E’ la tecnica di pesca dalla barca, di ultima generazione, che sta riscuotendo davvero un consenso impensabile, oltre ad essere incredibilmente catturante.
Signori stiamo parlando della pesca con il “pallino” o “palluccella” come molti la chiamano nella sua “denominazione partenopea” , conosciuta anche come Vertical Ball, Fire Ball ed altro.
E’ una pesca decisamente interessante, molto incisiva e che può regalare soddisfazioni impensabili e soprattutto imprevedibili.
Ma come tutte le pesche non cattura pesci che non ci sono e ha bisogno di una discreta conoscenza della tecnica ma alla fine si tratta di una attività poco complicata e forse anche piuttosto essenziale.
E qui di seguito, racconteremo la pesca con il pallino condividendo le nostre esperienze.

Come funziona
Per chi fosse alle prime armi e volesse affrontare questa avventura è bene sapere che nella sostanza la logica di pesca è la seguente.
Il pallino o palluccella, individuato commercialmente con altri mille nomi a seconda delle varie case costruttrici, “trascina” letteralmente sul fondo, un’esca viva o morta, generalmente un cefalopode, connesso al sistema con un cortissimo terminale o addirittura da un amo fisso che fuoriesce dalla sfera e da un assist a cui è delegata l’azione ferrante.

Il sistema è studiato per raggiungere con la massima precisione il target sul fondo rappresentato da una marcatura o da quei segnali che fanno intuire la presenza dei predatori.
Quindi l’obbiettivo di base dell’azione è quello di far “danzare” l’esca proprio davanti al pesce che abbiamo visto esattamente sotto la barca.
O almeno cercare di provocarne l’attacco se si trova nelle vicinanze.

Cosa si pesca
Le prede di elezione sono i dentici che meglio rispondono a questo tipo di inganno, ma anche le cernie e talvolta le ricciole possono diventare una possibilità molto concreta.
Aspetti fondamentali
Prima di entrare nel merito delle attrezzature e delle varie tecniche di pesca c’è da fare una premessa importante.
Questa pesca è soprattutto una pesca a vista, dove la ricerca del pesce è preventiva, come nella migliore tradizione delle tecniche verticali e quindi entrano in gioco due elementi fondamentali, la barca e soprattutto lo scandaglio.

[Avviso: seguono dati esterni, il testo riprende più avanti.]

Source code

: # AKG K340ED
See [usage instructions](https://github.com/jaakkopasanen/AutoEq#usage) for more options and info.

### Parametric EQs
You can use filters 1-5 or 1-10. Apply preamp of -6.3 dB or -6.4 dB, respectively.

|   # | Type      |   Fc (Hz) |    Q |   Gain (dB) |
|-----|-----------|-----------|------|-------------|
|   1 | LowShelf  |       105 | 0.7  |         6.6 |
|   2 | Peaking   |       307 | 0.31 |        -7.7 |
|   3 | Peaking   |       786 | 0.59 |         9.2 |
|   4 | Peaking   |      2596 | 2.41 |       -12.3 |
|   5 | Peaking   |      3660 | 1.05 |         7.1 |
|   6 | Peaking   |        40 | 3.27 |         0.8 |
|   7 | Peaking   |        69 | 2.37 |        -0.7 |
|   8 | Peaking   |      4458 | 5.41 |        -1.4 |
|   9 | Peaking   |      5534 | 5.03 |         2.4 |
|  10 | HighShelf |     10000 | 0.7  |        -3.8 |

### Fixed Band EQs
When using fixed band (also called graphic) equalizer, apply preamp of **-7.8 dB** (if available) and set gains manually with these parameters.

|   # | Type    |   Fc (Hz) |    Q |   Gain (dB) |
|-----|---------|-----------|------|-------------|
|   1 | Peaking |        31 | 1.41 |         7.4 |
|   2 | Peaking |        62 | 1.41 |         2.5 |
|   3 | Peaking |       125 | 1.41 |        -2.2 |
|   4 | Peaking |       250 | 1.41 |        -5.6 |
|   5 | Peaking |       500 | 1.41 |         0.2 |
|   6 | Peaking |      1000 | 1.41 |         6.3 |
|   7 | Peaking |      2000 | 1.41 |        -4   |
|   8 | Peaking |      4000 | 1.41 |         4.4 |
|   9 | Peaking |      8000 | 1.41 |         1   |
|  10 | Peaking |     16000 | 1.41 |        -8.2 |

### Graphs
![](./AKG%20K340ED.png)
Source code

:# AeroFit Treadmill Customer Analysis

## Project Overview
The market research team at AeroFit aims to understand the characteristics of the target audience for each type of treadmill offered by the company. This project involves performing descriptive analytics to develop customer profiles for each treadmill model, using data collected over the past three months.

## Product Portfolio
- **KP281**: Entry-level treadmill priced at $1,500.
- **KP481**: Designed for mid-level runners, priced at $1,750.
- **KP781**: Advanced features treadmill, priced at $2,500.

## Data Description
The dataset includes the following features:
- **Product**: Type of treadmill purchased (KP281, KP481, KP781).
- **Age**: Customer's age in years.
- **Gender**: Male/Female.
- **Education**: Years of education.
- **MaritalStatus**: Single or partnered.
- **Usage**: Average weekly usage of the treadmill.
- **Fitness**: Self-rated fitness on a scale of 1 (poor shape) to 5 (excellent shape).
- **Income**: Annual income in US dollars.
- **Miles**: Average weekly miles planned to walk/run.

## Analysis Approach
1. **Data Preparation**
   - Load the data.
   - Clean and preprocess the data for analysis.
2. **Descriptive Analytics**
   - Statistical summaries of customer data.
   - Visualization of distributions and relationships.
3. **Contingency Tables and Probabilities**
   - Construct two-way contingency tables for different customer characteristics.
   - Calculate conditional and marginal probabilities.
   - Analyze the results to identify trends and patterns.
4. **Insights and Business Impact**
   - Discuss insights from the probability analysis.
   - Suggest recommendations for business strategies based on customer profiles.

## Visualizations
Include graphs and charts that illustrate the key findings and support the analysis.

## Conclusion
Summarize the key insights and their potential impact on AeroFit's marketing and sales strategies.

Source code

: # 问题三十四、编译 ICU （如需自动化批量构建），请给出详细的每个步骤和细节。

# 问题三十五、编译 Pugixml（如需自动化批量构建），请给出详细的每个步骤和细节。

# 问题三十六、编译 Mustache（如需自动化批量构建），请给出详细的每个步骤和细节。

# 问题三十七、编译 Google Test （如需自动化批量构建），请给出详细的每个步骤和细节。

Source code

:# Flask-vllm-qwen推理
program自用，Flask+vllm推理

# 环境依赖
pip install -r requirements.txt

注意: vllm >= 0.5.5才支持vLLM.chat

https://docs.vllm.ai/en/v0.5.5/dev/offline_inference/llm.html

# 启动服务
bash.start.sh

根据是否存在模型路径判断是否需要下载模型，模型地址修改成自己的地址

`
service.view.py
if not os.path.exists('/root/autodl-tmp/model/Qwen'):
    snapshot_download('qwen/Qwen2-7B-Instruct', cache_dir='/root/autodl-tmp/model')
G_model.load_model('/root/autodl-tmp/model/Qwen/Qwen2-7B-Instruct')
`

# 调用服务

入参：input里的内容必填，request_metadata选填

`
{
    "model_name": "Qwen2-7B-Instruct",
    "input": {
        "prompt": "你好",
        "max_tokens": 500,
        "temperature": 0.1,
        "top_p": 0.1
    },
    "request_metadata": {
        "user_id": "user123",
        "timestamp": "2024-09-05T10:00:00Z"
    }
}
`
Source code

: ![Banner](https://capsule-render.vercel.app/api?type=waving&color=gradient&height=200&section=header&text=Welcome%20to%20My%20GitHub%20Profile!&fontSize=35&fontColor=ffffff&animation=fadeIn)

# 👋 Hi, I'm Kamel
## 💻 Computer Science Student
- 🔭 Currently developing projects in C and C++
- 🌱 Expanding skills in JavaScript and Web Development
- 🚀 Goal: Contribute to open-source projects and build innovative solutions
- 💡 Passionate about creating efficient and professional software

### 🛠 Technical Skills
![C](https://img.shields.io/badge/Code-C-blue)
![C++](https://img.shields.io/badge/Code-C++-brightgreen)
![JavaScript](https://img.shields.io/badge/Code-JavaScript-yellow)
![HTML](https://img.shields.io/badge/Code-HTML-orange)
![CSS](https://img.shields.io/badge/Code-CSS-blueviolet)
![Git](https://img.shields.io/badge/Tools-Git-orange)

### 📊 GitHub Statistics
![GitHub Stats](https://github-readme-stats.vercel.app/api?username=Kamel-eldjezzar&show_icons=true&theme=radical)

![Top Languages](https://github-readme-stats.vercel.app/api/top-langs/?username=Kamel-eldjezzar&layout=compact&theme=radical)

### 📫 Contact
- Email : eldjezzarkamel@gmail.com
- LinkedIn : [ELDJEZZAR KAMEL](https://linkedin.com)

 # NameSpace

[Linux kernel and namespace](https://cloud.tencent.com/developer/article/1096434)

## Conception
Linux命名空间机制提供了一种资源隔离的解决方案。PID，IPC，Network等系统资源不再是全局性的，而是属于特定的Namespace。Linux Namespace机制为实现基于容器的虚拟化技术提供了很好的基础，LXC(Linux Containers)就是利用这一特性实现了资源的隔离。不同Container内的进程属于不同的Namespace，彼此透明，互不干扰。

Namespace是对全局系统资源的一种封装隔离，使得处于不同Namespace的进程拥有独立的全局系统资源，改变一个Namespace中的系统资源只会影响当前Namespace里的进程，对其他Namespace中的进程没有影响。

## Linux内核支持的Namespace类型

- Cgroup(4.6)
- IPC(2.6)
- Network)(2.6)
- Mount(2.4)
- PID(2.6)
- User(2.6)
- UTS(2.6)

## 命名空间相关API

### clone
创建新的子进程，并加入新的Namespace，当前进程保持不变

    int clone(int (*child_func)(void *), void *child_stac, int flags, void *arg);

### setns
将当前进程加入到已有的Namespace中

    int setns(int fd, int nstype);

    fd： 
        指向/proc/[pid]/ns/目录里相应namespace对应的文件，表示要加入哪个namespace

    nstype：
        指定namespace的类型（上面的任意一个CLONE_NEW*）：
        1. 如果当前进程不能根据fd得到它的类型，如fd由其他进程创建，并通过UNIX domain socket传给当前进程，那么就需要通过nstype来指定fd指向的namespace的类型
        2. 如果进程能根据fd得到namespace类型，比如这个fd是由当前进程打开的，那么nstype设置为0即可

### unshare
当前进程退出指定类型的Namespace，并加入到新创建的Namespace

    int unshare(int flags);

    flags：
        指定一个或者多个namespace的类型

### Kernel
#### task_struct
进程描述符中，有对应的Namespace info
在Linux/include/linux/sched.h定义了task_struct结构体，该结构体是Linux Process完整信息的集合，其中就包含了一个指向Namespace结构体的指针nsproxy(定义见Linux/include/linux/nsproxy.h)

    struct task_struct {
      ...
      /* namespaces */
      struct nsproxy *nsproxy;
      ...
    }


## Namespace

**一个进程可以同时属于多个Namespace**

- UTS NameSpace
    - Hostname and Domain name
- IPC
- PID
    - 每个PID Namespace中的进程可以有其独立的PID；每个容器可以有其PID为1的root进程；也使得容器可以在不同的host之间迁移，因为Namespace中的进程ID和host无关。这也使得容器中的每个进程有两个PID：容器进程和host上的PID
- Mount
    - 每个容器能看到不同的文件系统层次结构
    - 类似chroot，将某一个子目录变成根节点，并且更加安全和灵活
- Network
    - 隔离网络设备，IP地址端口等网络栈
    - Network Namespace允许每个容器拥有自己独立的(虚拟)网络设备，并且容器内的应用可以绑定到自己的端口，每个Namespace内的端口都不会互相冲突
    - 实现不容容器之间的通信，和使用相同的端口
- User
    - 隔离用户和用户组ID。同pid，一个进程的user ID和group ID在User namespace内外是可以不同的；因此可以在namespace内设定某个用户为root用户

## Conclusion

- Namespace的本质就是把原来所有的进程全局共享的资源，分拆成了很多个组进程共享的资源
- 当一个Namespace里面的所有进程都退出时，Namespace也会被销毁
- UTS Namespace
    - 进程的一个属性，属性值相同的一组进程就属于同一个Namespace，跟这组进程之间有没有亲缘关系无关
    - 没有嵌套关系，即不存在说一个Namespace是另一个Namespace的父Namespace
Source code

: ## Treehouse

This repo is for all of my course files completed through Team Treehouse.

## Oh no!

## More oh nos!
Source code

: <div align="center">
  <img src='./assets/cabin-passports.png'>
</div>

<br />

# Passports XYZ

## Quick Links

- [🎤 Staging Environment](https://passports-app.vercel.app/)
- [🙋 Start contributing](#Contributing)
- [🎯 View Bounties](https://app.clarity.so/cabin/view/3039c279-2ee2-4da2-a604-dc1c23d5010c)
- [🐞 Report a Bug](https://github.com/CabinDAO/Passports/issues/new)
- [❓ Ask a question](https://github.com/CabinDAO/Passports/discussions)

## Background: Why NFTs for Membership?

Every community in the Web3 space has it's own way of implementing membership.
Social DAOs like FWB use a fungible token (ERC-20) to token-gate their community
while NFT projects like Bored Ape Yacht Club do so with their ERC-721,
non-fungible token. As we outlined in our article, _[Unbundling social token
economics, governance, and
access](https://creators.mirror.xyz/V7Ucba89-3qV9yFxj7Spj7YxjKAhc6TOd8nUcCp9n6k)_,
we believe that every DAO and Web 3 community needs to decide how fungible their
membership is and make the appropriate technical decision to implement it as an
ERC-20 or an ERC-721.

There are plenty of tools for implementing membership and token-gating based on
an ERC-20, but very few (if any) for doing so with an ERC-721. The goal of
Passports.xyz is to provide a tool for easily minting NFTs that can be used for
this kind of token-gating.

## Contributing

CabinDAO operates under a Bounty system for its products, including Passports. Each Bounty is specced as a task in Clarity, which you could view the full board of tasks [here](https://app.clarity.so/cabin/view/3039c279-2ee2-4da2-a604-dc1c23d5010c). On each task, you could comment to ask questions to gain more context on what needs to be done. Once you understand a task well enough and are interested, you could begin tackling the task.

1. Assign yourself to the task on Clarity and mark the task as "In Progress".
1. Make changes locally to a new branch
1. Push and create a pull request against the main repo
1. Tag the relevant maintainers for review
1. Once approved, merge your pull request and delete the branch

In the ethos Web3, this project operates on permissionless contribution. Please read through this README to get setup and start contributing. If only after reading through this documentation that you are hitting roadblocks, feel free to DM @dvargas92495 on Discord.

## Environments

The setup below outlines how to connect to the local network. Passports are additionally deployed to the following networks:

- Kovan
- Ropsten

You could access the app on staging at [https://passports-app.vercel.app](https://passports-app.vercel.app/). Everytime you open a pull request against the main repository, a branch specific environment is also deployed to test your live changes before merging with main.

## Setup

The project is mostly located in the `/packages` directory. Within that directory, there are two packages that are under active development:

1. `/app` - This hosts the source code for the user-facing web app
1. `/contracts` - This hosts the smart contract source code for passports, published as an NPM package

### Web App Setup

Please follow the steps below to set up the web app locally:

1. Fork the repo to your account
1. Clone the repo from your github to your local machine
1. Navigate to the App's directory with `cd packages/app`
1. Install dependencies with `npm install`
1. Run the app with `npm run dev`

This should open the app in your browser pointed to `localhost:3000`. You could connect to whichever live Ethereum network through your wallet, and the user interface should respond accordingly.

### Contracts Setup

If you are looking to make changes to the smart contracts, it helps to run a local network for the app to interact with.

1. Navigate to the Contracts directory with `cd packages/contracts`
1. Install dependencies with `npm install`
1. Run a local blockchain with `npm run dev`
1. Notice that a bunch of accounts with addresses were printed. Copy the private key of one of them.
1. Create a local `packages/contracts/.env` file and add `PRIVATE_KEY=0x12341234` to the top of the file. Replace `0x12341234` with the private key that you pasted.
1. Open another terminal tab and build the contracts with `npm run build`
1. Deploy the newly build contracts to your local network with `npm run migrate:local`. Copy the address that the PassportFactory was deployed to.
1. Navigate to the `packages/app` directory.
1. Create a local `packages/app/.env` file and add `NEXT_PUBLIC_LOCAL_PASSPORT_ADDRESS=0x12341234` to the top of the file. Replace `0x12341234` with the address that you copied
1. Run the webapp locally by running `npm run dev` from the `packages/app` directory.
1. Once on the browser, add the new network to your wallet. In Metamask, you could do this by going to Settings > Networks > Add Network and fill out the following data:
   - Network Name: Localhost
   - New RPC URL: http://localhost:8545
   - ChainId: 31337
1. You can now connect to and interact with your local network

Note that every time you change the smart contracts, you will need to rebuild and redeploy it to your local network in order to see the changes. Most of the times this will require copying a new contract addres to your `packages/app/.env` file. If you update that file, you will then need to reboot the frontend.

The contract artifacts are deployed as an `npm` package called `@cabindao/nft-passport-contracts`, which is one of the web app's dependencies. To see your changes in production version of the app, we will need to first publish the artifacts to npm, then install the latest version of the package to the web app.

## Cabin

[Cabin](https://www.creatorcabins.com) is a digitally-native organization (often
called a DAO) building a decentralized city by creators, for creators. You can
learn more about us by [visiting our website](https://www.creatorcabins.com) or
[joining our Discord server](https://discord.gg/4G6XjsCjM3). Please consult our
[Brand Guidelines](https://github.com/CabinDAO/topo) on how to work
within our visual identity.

Lo scandaglio è il nostro occhio sul fondo ed è solo attraverso una sua accurata analisi oltre che nell’individuare la preda, che si svilupperà l’azione.
La barca dovrà consentire grande manovrabilità, ottima stabilità ed essere poco influenzabile da deriva e scarroccio.
A tutto ciò va aggiunta una buona conoscenza dei fondali e dei ritmi che scandiscono l’attività dei pesci.
Solo dopo potremo parlare di attrezzature e tecniche.